5. Why is an egg so hard to crush when you squeeze it in your palm, but so easy to crack on a bowl edge?
The eggshell is a thin arch — a perfect compression structure. When you squeeze in your palm, the force is distributed evenly over the curved surface, and the shell converts it into compression along its curves (which it handles well). This is the same principle as a Roman arch or an aircraft fuselage. But when you crack it on a bowl edge, you apply a concentrated point load that creates a sharp local bending moment — suddenly one tiny region is in tension, which the brittle calcium carbonate shell cannot handle. The shell cracks there first, and the crack propagates rapidly. Geometry, not material, determines how strong the egg feels.
6. Steel and concrete have remarkably similar thermal expansion coefficients (~10–12 ×10⁻⁶/°C). Is this a coincidence?
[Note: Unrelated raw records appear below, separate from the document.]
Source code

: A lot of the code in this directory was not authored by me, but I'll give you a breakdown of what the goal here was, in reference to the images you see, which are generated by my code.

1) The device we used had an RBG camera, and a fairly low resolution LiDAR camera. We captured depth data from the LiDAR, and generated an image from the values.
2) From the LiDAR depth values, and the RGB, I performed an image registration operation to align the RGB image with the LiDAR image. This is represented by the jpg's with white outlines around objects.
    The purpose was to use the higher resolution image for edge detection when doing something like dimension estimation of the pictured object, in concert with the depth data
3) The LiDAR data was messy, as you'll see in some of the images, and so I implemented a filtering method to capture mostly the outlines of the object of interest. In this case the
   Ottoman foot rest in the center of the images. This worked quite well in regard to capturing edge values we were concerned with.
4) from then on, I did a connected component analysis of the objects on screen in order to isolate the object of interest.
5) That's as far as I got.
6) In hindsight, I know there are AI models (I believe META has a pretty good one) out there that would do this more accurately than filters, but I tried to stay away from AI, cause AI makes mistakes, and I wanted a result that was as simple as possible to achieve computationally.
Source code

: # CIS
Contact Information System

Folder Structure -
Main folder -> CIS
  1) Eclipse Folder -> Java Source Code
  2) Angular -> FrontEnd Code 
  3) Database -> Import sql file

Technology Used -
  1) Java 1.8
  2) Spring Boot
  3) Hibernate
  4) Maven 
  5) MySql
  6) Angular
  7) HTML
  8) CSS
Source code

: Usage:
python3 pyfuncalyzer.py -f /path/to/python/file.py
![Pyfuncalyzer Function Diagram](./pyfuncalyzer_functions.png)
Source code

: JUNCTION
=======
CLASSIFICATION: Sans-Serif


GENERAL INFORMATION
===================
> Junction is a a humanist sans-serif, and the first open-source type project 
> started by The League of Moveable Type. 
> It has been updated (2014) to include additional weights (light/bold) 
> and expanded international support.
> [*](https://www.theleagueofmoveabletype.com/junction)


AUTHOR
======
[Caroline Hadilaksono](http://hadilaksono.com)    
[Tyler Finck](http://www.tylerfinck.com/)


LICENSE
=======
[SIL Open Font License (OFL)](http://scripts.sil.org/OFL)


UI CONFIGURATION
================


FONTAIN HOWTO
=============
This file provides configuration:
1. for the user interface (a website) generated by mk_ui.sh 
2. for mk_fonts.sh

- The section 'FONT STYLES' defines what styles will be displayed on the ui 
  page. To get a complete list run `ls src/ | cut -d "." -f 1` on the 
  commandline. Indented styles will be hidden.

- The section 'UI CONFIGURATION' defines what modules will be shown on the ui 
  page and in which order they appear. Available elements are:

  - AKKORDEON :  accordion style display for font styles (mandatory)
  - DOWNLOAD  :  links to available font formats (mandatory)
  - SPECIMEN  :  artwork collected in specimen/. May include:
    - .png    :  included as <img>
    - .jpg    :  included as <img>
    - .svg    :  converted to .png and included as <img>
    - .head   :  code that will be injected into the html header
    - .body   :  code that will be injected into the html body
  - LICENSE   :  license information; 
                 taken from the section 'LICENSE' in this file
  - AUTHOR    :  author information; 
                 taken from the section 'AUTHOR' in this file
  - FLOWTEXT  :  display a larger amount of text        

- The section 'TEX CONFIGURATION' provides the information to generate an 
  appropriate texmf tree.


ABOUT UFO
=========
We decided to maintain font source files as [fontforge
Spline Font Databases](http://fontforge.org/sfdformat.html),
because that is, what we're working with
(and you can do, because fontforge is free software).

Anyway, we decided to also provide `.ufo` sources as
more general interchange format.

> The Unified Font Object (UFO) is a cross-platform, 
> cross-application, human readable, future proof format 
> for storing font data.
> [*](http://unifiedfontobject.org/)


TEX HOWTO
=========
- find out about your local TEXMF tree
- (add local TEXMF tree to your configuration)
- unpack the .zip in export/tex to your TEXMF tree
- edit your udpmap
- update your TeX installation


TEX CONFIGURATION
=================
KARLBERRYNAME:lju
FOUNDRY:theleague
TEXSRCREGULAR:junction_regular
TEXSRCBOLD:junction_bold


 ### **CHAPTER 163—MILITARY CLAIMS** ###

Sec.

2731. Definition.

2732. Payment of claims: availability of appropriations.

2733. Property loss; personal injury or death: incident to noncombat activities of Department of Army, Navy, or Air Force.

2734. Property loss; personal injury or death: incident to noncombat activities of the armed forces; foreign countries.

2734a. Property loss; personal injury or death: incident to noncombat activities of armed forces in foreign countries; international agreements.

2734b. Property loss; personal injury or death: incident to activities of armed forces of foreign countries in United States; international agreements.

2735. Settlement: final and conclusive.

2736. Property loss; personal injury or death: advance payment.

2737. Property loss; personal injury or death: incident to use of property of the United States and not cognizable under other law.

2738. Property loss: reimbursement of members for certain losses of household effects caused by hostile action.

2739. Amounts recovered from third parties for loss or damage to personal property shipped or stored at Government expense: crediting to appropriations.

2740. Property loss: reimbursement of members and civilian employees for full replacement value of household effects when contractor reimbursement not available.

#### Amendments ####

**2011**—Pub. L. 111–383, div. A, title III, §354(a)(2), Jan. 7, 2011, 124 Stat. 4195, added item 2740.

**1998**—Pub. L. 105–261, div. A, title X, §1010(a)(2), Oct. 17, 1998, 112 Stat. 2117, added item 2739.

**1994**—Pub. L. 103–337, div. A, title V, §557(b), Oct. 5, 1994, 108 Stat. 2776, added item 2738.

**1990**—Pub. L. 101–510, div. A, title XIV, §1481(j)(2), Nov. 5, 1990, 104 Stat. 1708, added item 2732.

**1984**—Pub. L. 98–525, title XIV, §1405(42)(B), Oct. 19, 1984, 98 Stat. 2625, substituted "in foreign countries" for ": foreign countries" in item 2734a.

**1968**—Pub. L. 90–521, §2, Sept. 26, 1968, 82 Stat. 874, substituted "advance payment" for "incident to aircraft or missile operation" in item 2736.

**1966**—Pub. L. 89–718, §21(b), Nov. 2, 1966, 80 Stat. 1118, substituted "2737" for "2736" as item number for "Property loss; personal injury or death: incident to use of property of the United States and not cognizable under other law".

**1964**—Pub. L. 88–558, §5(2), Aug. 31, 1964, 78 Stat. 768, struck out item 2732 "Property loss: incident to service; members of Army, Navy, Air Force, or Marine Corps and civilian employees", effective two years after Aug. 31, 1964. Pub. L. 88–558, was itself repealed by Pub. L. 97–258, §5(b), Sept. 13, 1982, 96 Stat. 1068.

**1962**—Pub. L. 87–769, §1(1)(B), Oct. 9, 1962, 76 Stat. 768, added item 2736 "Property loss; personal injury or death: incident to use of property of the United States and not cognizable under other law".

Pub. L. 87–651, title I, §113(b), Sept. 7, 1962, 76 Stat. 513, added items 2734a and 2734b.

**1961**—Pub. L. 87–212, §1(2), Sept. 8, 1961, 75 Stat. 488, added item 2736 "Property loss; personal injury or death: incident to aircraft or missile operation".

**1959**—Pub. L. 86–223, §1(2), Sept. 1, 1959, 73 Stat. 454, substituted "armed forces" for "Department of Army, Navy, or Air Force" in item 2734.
No — and it's one of the most fortunate accidents in engineering history. When concrete and steel are bonded together in reinforced concrete, they expand and contract at nearly the same rate as the temperature changes. If they had different expansion rates, the interface would develop large stresses every time the temperature swung — eventually cracking the concrete and debonding the rebar. The fact that their CTEs are so similar (steel ~12, concrete ~10–12 ×10⁻⁶/°C) means they work in near-perfect thermal harmony. This compatibility was not engineered — it was discovered empirically in the 1850s when Joseph Monier and others began embedding iron in concrete. Engineers later confirmed the physical reason and were relieved to find it.
7. Wood is a natural composite. What are its two constituents, and how does this parallel carbon fibre?
Wood consists of long cellulose fibres (strong in tension, similar to carbon fibre strands) embedded in a lignin matrix (the binder that holds everything together, similar to the epoxy resin in carbon fibre composites). In both cases, the fibre provides tensile strength and the matrix transfers load between fibres and provides shape. The key difference: in carbon fibre, engineers choose the fibre orientation for each layer to optimise direction-specific stiffness. In wood, the "fibre orientation" is fixed by how the tree grew — always along the grain — which makes wood very strong along the grain but weak across it. Cross-laminated timber (CLT) solves this by stacking layers at alternating 90° angles, just as engineers do with woven carbon fibre fabrics.